*EXERCISE DIRECTIONS:* Your response should be the listing below, repeated exactly and in full.

*RECORDS FOR THIS EXERCISE:*

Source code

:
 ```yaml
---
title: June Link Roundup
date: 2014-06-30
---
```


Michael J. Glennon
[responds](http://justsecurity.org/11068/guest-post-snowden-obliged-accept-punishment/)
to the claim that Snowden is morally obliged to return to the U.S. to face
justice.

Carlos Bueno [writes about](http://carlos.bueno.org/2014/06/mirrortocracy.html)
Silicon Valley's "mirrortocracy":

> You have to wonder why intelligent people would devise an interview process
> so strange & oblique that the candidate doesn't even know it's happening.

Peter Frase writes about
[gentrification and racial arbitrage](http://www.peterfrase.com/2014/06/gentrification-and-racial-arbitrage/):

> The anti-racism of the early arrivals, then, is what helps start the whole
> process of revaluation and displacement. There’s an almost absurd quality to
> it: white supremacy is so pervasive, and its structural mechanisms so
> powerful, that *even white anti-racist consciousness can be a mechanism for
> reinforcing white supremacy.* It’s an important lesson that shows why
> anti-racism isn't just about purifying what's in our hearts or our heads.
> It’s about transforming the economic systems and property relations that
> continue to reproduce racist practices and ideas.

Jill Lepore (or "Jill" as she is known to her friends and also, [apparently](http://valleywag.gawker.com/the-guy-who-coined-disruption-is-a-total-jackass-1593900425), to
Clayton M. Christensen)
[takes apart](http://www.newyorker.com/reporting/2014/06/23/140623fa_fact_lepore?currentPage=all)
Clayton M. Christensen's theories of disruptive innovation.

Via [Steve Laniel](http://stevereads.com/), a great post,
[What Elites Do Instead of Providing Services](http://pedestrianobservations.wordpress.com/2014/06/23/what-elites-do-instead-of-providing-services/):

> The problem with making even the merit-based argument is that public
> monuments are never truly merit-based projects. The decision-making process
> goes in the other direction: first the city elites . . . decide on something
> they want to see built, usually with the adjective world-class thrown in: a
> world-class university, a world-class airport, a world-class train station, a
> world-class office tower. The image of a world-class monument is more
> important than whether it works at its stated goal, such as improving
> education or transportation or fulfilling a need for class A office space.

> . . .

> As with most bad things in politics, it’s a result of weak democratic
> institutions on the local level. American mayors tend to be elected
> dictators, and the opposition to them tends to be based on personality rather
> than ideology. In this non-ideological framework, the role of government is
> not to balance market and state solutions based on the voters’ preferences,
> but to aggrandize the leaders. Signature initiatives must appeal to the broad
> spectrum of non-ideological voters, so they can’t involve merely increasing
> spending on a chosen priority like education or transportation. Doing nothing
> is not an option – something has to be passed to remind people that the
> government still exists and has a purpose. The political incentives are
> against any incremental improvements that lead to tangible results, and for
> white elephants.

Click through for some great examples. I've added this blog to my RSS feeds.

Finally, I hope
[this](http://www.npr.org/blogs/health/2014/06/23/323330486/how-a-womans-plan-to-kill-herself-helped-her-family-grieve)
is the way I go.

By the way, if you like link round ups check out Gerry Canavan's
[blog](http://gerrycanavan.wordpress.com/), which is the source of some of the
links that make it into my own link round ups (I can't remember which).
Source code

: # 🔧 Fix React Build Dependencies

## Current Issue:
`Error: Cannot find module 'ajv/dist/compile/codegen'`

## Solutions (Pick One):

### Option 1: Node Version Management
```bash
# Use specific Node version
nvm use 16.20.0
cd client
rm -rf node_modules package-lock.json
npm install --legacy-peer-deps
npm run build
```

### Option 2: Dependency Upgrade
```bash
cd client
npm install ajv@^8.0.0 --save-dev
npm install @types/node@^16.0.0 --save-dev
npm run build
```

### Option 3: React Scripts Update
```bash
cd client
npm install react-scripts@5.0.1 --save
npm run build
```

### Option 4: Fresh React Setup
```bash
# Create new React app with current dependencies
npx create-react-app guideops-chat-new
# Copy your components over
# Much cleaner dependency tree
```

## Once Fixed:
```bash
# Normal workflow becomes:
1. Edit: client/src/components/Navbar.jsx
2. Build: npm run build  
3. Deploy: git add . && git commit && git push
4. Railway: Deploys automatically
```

*RESULT OF THIS TASK:*
Source code

:
 ```yaml
---
title: June Link Roundup
date: 2014-06-30
---
```


Michael J. Glennon
[responds](http://justsecurity.org/11068/guest-post-snowden-obliged-accept-punishment/)
to the claim that Snowden is morally obliged to return to the U.S. to face
justice.

Carlos Bueno [writes about](http://carlos.bueno.org/2014/06/mirrortocracy.html)
Silicon Valley's "mirrortocracy":

> You have to wonder why intelligent people would devise an interview process
> so strange & oblique that the candidate doesn't even know it's happening.

Peter Frase writes about
[gentrification and racial arbitrage](http://www.peterfrase.com/2014/06/gentrification-and-racial-arbitrage/):

> The anti-racism of the early arrivals, then, is what helps start the whole
> process of revaluation and displacement. There’s an almost absurd quality to
> it: white supremacy is so pervasive, and its structural mechanisms so
> powerful, that *even white anti-racist consciousness can be a mechanism for
> reinforcing white supremacy.* It’s an important lesson that shows why
> anti-racism isn't just about purifying what's in our hearts or our heads.
> It’s about transforming the economic systems and property relations that
> continue to reproduce racist practices and ideas.

Jill Lepore (or "Jill" as she is known to her friends and also, [apparently](http://valleywag.gawker.com/the-guy-who-coined-disruption-is-a-total-jackass-1593900425), to
Clayton M. Christensen)
[takes apart](http://www.newyorker.com/reporting/2014/06/23/140623fa_fact_lepore?currentPage=all)
Clayton M. Christensen's theories of disruptive innovation.

Via [Steve Laniel](http://stevereads.com/), a great post,
[What Elites Do Instead of Providing Services](http://pedestrianobservations.wordpress.com/2014/06/23/what-elites-do-instead-of-providing-services/):

> The problem with making even the merit-based argument is that public
> monuments are never truly merit-based projects. The decision-making process
> goes in the other direction: first the city elites . . . decide on something
> they want to see built, usually with the adjective world-class thrown in: a
> world-class university, a world-class airport, a world-class train station, a
> world-class office tower. The image of a world-class monument is more
> important than whether it works at its stated goal, such as improving
> education or transportation or fulfilling a need for class A office space.

> . . .

> As with most bad things in politics, it’s a result of weak democratic
> institutions on the local level. American mayors tend to be elected
> dictators, and the opposition to them tends to be based on personality rather
> than ideology. In this non-ideological framework, the role of government is
> not to balance market and state solutions based on the voters’ preferences,
> but to aggrandize the leaders. Signature initiatives must appeal to the broad
> spectrum of non-ideological voters, so they can’t involve merely increasing
> spending on a chosen priority like education or transportation. Doing nothing
> is not an option – something has to be passed to remind people that the
> government still exists and has a purpose. The political incentives are
> against any incremental improvements that lead to tangible results, and for
> white elephants.

Click through for some great examples. I've added this blog to my RSS feeds.

Finally, I hope
[this](http://www.npr.org/blogs/health/2014/06/23/323330486/how-a-womans-plan-to-kill-herself-helped-her-family-grieve)
is the way I go.

By the way, if you like link round ups check out Gerry Canavan's
[blog](http://gerrycanavan.wordpress.com/), which is the source of some of the
links that make it into my own link round ups (I can't remember which).
Source code

: # 🔧 Fix React Build Dependencies

## Current Issue:
`Error: Cannot find module 'ajv/dist/compile/codegen'`

## Solutions (Pick One):

### Option 1: Node Version Management
```bash
# Use specific Node version
nvm use 16.20.0
cd client
rm -rf node_modules package-lock.json
npm install --legacy-peer-deps
npm run build
```

### Option 2: Dependency Upgrade
```bash
cd client
npm install ajv@^8.0.0 --save-dev
npm install @types/node@^16.0.0 --save-dev
npm run build
```

### Option 3: React Scripts Update
```bash
cd client
npm install react-scripts@5.0.1 --save
npm run build
```

### Option 4: Fresh React Setup
```bash
# Create new React app with current dependencies
npx create-react-app guideops-chat-new
# Copy your components over
# Much cleaner dependency tree
```

## Once Fixed:
```bash
# Normal workflow becomes:
1. Edit: client/src/components/Navbar.jsx
2. Build: npm run build  
3. Deploy: git add . && git commit && git push
4. Railway: Deploys automatically
```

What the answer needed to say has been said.